These images tell their own story. They are in London Square’s new document, published on the Leegate regeneration website, which reproduces the material they displayed at the recent exhibition about their plans for the site. You can read the entire document here.
Michael Haste, Lee Manor Society’s planning expert, has been counting the storeys in the artist’s impression and thinks it’s even more than the proposed eighteen.
He says: ” I am certain that there are a total of 19 floors shown above ground, which when the basement level is included provides for a building of 20-storeys (including basement level) not ‘up to 15-storeys (including basement level)…’ as is currently approved. This gives an increase of 5-storeys not 3-storeys over the current approved Application as London Square are quoting.”
Lee Manor Society will be objecting to the current section 96a planning application by London Square which just asks Lewisham Council to remove the reference to the number of storeys on the tower.

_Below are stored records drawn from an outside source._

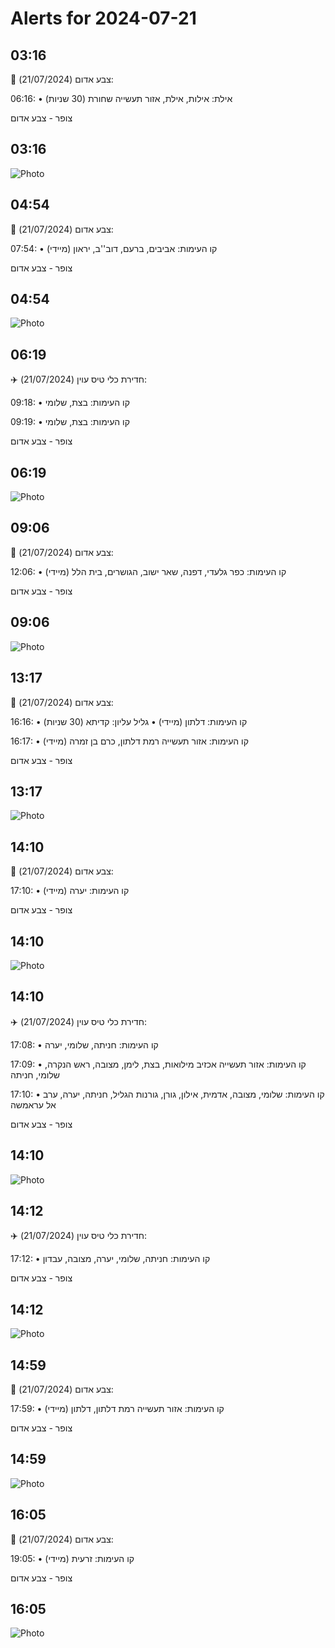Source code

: # Alerts for 2024-07-21

## 03:16

🔴 צבע אדום (21/07/2024):

06:16:
• אילת: אילות, אילת, אזור תעשייה שחורת (30 שניות)

צופר - צבע אדום

## 03:16

![Photo](images/23545.jpg)

## 04:54

🔴 צבע אדום (21/07/2024):

07:54:
• קו העימות: אביבים, ברעם, דוב''ב, יראון (מיידי)

צופר - צבע אדום

## 04:54

![Photo](images/23547.jpg)

## 06:19

✈️ חדירת כלי טיס עוין (21/07/2024):

09:18:
• קו העימות: בצת, שלומי 

09:19:
• קו העימות: בצת, שלומי 

צופר - צבע אדום

## 06:19

![Photo](images/23551.jpg)

## 09:06

🔴 צבע אדום (21/07/2024):

12:06:
• קו העימות: כפר גלעדי, דפנה, שאר ישוב, הגושרים, בית הלל (מיידי)

צופר - צבע אדום

## 09:06

![Photo](images/23558.jpg)

## 13:17

🔴 צבע אדום (21/07/2024):

16:16:
• קו העימות: דלתון (מיידי)
• גליל עליון: קדיתא (30 שניות)

16:17:
• קו העימות: אזור תעשייה רמת דלתון, כרם בן זמרה (מיידי)

צופר - צבע אדום

## 13:17

![Photo](images/23564.jpg)

## 14:10

🔴 צבע אדום (21/07/2024):

17:10:
• קו העימות: יערה (מיידי)

צופר - צבע אדום

## 14:10

![Photo](images/23576.jpg)

## 14:10

✈️ חדירת כלי טיס עוין (21/07/2024):

17:08:
• קו העימות: חניתה, שלומי, יערה 

17:09:
• קו העימות: אזור תעשייה אכזיב מילואות, בצת, לימן, מצובה, ראש הנקרה, שלומי, חניתה 

17:10:
• קו העימות: שלומי, מצובה, אדמית, אילון, גורן, גורנות הגליל, חניתה, יערה, ערב אל עראמשה 

צופר - צבע אדום

## 14:10

![Photo](images/23582.jpg)

## 14:12

✈️ חדירת כלי טיס עוין (21/07/2024):

17:12:
• קו העימות: חניתה, שלומי, יערה, מצובה, עבדון 

צופר - צבע אדום

## 14:12

![Photo](images/23590.jpg)

## 14:59

🔴 צבע אדום (21/07/2024):

17:59:
• קו העימות: אזור תעשייה רמת דלתון, דלתון (מיידי)

צופר - צבע אדום

## 14:59

![Photo](images/23592.jpg)

## 16:05

🔴 צבע אדום (21/07/2024):

19:05:
• קו העימות: זרעית (מיידי)

צופר - צבע אדום

## 16:05

![Photo](images/23594.jpg)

If approved they will then be able to apply to raise the height of the tower by way of a further section 73 application under the Town and Country Planning Act 1990.
Pretty sure the new plans show the tower as 18 storeys but also includes an additional 2-3 storeys of plant so total height will be 20-21 storeys.

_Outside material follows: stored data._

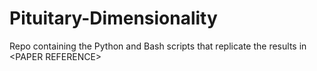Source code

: # Pituitary-Dimensionality
Repo containing the Python and Bash scripts that replicate the results in &lt;PAPER REFERENCE>
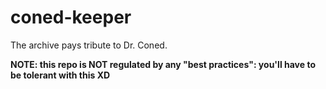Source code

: # coned-keeper
The archive pays tribute to Dr. Coned.

 **NOTE: this repo is NOT regulated by any "best practices": you'll have to be tolerant with this XD**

This image of the proposed building replacement for the failed lower height Leegate Centre isn’t architecturally in keeping with the immediate surrounding buildings. This is apart from perhaps the faecal brown facing material has been used on the already outdated and uninspiring ersatz vernacular supermarket building across the road.
It belongs in the centre of Lewisham adjacent to the train and bus stations.

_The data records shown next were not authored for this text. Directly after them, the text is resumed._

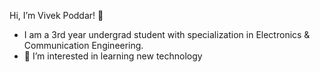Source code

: Hi, I’m Vivek Poddar! 👋 
- I am a 3rd year undergrad student with specialization in Electronics & Communication Engineering.
- 👀 I’m interested in learning new technology


<!---
10vivekpoddar/10vivekpoddar is a ✨ special ✨ repository because its `README.md` (this file) appears on your GitHub profile.
You can click the Preview link to take a look at your changes.
--->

Or it could be hidden amongst the much taller edifices at Canary Wharf.
It would be useful for the current potential developer to be carefully audited.
Which other developments have they completed and is there a pattern to their approach in deciding which sites they have targeted and which have turned out to be controversial? Money will almost certainly be the driving force here both for the developers as well as a cash strapped council.
Perhaps more developments like the one in Lee might somehow generate enough revenue to remove the borough’s debt burden but personally I doubt it.
There is a similar story to be told in other parts of the country.
Bristol for example has its own rash of high rise mostly anaemic brown coloured high rise buildings that existing local residents resent even when they have been left in limbo and not even completed. One of these brown elephants that should stand at 17 storeys with Kier Starmer and a former Bristol mayor sporting hard hats on the top of the still unfinished and unwanted structure is built on the bank of the River Avon which may or may not provide long term stable foundations.